■ **Task instructions**
The lines to return are those below that contain the word "class".

■ **Data supplied**
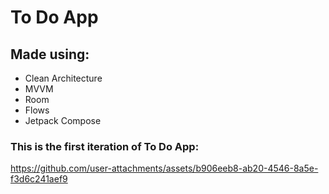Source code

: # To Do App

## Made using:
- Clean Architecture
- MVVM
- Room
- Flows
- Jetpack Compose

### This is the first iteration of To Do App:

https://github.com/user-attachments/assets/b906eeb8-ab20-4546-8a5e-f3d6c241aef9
* * *
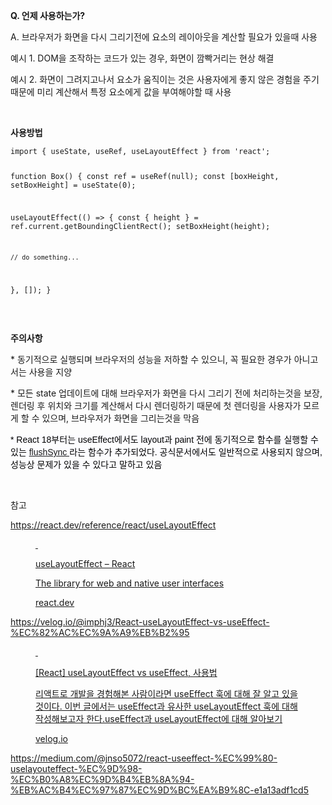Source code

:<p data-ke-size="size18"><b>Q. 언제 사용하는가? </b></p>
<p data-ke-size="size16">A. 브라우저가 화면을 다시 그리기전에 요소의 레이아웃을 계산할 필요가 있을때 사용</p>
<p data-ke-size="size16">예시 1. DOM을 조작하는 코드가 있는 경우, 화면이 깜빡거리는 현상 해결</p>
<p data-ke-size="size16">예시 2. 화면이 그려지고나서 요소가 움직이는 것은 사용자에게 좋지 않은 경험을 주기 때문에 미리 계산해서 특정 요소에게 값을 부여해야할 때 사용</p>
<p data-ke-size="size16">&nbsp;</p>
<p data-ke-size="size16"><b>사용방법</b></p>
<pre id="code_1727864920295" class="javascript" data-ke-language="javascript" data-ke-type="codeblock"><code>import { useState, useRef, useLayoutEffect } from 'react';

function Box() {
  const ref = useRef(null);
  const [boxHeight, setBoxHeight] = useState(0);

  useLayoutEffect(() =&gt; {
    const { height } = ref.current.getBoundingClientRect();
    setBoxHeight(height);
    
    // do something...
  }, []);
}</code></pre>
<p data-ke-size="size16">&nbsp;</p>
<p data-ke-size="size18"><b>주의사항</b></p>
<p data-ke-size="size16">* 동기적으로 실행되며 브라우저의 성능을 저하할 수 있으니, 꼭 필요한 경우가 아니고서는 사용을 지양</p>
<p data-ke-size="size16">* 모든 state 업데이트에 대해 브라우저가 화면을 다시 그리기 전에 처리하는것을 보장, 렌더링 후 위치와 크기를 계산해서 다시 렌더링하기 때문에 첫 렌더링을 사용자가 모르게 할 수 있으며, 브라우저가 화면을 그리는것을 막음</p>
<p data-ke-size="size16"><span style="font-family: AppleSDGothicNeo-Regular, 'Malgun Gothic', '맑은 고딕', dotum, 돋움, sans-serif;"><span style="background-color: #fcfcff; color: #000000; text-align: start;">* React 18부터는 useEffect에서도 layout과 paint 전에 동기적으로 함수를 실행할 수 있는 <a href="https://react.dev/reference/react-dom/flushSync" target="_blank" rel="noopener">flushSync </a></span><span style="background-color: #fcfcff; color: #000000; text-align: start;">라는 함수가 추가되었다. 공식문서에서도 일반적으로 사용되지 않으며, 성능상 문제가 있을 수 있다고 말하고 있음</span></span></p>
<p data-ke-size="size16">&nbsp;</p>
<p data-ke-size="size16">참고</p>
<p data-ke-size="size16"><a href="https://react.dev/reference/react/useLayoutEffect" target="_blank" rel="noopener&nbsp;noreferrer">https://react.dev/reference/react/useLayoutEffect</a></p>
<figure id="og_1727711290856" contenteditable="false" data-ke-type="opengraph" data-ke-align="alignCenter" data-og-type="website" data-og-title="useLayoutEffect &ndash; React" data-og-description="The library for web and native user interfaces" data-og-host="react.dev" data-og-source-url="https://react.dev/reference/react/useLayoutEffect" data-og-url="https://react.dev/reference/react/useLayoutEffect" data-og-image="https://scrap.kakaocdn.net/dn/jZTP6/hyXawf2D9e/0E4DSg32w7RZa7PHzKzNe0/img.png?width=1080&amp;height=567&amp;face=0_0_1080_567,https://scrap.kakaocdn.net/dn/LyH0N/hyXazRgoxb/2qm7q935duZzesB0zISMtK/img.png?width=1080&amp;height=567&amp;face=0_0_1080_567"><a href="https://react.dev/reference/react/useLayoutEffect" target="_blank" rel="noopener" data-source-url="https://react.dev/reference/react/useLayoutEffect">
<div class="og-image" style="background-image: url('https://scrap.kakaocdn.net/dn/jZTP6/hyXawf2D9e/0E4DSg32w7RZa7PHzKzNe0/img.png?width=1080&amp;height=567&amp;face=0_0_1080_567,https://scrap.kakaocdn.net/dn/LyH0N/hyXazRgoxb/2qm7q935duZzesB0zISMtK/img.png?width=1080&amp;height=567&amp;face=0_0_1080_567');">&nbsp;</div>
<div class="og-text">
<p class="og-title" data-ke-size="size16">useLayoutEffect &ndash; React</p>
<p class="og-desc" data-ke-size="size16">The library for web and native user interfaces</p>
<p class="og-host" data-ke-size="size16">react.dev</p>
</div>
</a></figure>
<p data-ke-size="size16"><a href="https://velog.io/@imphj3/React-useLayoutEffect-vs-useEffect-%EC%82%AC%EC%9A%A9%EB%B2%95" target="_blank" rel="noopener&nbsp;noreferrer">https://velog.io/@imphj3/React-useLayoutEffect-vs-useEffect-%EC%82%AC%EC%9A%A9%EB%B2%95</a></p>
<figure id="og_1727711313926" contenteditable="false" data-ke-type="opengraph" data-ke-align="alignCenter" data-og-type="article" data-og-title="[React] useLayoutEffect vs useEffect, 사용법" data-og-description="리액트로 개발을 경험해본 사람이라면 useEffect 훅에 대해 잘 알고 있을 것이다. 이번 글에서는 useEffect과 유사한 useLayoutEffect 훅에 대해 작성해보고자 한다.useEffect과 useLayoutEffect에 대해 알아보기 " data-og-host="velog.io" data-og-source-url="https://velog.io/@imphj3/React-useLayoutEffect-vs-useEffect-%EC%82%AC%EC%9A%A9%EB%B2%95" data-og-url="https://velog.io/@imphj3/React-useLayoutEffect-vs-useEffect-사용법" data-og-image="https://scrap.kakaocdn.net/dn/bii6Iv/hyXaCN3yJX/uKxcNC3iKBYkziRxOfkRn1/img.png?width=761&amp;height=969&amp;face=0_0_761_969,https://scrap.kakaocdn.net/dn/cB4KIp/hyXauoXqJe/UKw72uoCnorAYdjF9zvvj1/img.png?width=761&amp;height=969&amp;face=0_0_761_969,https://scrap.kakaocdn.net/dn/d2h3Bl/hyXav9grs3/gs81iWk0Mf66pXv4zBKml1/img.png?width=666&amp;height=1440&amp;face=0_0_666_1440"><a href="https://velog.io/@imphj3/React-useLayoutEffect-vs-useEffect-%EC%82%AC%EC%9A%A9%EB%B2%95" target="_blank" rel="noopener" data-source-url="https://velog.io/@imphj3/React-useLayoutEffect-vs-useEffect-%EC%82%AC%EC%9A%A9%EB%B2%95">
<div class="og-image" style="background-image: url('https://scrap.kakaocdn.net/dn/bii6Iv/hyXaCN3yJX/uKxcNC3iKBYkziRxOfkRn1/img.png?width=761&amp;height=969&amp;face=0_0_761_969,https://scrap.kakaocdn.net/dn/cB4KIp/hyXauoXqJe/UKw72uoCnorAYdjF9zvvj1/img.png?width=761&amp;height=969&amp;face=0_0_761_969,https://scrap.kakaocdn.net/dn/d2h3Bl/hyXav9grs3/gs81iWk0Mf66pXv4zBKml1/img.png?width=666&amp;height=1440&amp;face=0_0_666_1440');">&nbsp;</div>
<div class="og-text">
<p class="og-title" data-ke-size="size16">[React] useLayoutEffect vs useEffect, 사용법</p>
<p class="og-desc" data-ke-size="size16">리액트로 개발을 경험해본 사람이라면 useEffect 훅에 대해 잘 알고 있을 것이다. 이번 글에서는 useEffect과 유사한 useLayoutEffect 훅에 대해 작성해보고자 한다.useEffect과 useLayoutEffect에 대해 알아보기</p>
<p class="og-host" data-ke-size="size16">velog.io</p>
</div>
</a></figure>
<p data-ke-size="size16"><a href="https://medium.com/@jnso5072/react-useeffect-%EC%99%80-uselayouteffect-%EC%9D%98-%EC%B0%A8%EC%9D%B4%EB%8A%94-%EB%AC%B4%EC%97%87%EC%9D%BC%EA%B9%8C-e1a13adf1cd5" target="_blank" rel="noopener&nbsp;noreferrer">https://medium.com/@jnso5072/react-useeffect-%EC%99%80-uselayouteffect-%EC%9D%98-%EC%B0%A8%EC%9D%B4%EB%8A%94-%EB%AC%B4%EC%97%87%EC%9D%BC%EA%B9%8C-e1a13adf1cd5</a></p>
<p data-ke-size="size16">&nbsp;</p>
---
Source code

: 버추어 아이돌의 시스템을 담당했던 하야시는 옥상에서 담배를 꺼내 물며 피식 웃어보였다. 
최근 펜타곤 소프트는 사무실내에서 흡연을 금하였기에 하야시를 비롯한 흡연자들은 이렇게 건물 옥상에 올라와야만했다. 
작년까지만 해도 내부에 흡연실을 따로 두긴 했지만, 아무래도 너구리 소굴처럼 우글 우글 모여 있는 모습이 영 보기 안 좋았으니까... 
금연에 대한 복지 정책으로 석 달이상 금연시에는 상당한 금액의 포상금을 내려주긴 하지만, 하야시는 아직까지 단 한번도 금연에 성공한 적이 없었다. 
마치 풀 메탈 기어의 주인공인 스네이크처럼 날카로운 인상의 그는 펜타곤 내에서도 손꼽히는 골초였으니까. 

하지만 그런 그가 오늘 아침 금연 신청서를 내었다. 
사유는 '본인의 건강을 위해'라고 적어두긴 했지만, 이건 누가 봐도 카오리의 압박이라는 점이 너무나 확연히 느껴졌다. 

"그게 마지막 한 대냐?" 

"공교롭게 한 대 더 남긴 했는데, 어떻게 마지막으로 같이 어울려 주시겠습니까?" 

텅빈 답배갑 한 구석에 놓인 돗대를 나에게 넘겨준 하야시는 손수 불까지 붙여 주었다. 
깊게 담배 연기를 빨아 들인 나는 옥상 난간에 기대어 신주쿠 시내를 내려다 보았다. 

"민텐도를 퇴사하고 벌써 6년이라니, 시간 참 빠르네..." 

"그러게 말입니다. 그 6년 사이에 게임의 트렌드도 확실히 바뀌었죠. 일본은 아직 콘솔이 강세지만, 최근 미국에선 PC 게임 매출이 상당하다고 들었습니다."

■ **Finished task**
<pre id="code_1727864920295" class="javascript" data-ke-language="javascript" data-ke-type="codeblock"><code>import { useState, useRef, useLayoutEffect } from 'react';
<div class="og-image" style="background-image: url('https://scrap.kakaocdn.net/dn/jZTP6/hyXawf2D9e/0E4DSg32w7RZa7PHzKzNe0/img.png?width=1080&amp;height=567&amp;face=0_0_1080_567,https://scrap.kakaocdn.net/dn/LyH0N/hyXazRgoxb/2qm7q935duZzesB0zISMtK/img.png?width=1080&amp;height=567&amp;face=0_0_1080_567');">&nbsp;</div>
<div class="og-text">
<p class="og-title" data-ke-size="size16">useLayoutEffect &ndash; React</p>
<p class="og-desc" data-ke-size="size16">The library for web and native user interfaces</p>
<p class="og-host" data-ke-size="size16">react.dev</p>
<div class="og-image" style="background-image: url('https://scrap.kakaocdn.net/dn/bii6Iv/hyXaCN3yJX/uKxcNC3iKBYkziRxOfkRn1/img.png?width=761&amp;height=969&amp;face=0_0_761_969,https://scrap.kakaocdn.net/dn/cB4KIp/hyXauoXqJe/UKw72uoCnorAYdjF9zvvj1/img.png?width=761&amp;height=969&amp;face=0_0_761_969,https://scrap.kakaocdn.net/dn/d2h3Bl/hyXav9grs3/gs81iWk0Mf66pXv4zBKml1/img.png?width=666&amp;height=1440&amp;face=0_0_666_1440');">&nbsp;</div>
<div class="og-text">
<p class="og-title" data-ke-size="size16">[React] useLayoutEffect vs useEffect, 사용법</p>
<p class="og-desc" data-ke-size="size16">리액트로 개발을 경험해본 사람이라면 useEffect 훅에 대해 잘 알고 있을 것이다. 이번 글에서는 useEffect과 유사한 useLayoutEffect 훅에 대해 작성해보고자 한다.useEffect과 useLayoutEffect에 대해 알아보기</p>
<p class="og-host" data-ke-size="size16">velog.io</p>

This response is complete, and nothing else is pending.